The second panelist was Professor Kenneth Mori McElwain from the Institute of Social Science, University of Tokyo. McElwain started by stating that the opinion of the Japanese public has moved to a “post-COVID” era, with economic priorities taking center stage. He described how the successful vaccination rollout across the country saved the LDP electorally, with the rollout being tied to Prime Minister competency and thus vote choice. The priority of the Kishida government has now shifted toward “bread and butter” issues like economic growth and improvements in citizen welfare.

The third panelist was Professor Rieko Kage from the University of Tokyo’s Department of Advanced Social and International Studies. Kage centered her analysis around how the Kishida Cabinet understands economic issues through the lens of gender and immigration. Kage began by analyzing statistical figures related to employment levels in Japan, with unprecedented levels of female participation in the labor force being seen in the last decade. However, studies document that there is a rising labor shortage. Kage discussed how allowing for increased immigration to Japan, along with Japanese women working longer hours, are two possible solutions. Changes in immigration policy would have to navigate the public’s documented preference for certain types of immigrants, like high-skilled workers. Policymakers could look to existing agreements like Care Worker legislation for ways to craft policy changes and maintain public support.

The fourth panelist was Professor David Leheny from the Graduate School of Asia-Pacific Studies at Waseda University. Leheny’s discussion revolved around the politics of former prime minister Abe’s state funeral. Media coverage of the funeral was extensive, with video capturing hundreds of thousands of mourners, while there was less coverage of the counter protests that were concurrently happening across the country. Lehney discussed how previous leaders avoided state funerals for prime ministers as it was seen as politically contentious. Divided public opinion was reflective of Abe’s complex legacy. The controversy over Abe’s state funeral became an important challenge and distraction for the Kishida government.

The fifth panelist was Professor Takako Hikotani from Gakushuin University and the Asia Society Policy Institute. Hikotani’s presentation centered around Kishida’s declining popularity, with the state funeral and indecisiveness about policy goals cited as contributing factors.

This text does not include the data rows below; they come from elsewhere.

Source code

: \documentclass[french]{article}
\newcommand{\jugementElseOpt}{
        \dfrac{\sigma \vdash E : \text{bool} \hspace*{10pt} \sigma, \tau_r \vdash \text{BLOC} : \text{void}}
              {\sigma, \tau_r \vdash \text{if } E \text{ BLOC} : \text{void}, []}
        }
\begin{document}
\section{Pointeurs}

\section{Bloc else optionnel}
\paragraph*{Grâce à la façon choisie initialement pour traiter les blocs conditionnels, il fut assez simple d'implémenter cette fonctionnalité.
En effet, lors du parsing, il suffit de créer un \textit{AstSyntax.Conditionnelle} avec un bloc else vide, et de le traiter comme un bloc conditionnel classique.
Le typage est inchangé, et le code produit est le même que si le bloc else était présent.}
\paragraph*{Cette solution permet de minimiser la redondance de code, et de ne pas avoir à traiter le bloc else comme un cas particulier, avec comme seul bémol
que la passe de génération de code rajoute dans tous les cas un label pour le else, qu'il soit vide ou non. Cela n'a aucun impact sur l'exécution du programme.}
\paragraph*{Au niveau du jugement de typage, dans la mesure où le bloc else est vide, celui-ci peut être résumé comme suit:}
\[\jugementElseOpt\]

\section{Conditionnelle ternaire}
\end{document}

Hikotani noted that Kishida could stand to benefit from hosting the G7 summit in Hiroshima in mid-2023. She also discussed Abe’s legacy and the public perception that he orchestrated important reforms during his tenure, though the constitution was not amended. In the post-Abe era, the policies of Kishida’s cabinet will continue to be placed under a microscope, particularly in regards to increasing defense and military budgets. Hikotani noted that public support for such measures is not guaranteed.

Andrew Horvat, a Senior Fellow at the Centre for Japanese Research at the University of British Columbia and former Tokyo-based correspondent for the Associated Press, served as discussant. Horvat noted the perceived differences in the leadership of Abe and Kishida and how party politics are closely related to difficult decisions Kishida had to make in the wake of COVID-19, economic uncertainty, and the assassination of Abe. He argued that Japan needs to ensure through innovation and cultural exchange that it remains committed to achieving international goals and partnerships.

Following the panel discussion, there was a lively question and answer period with audience members from around the globe. The panelists answered questions on political relationships inside the Kishida cabinet, if there are policy goals that are being overshadowed, and the future of political relations between China and Japan.

We would like to thank the panelists for their brilliant political analysis, as well as the virtual audience that was in attendance for an engaged Q&A session.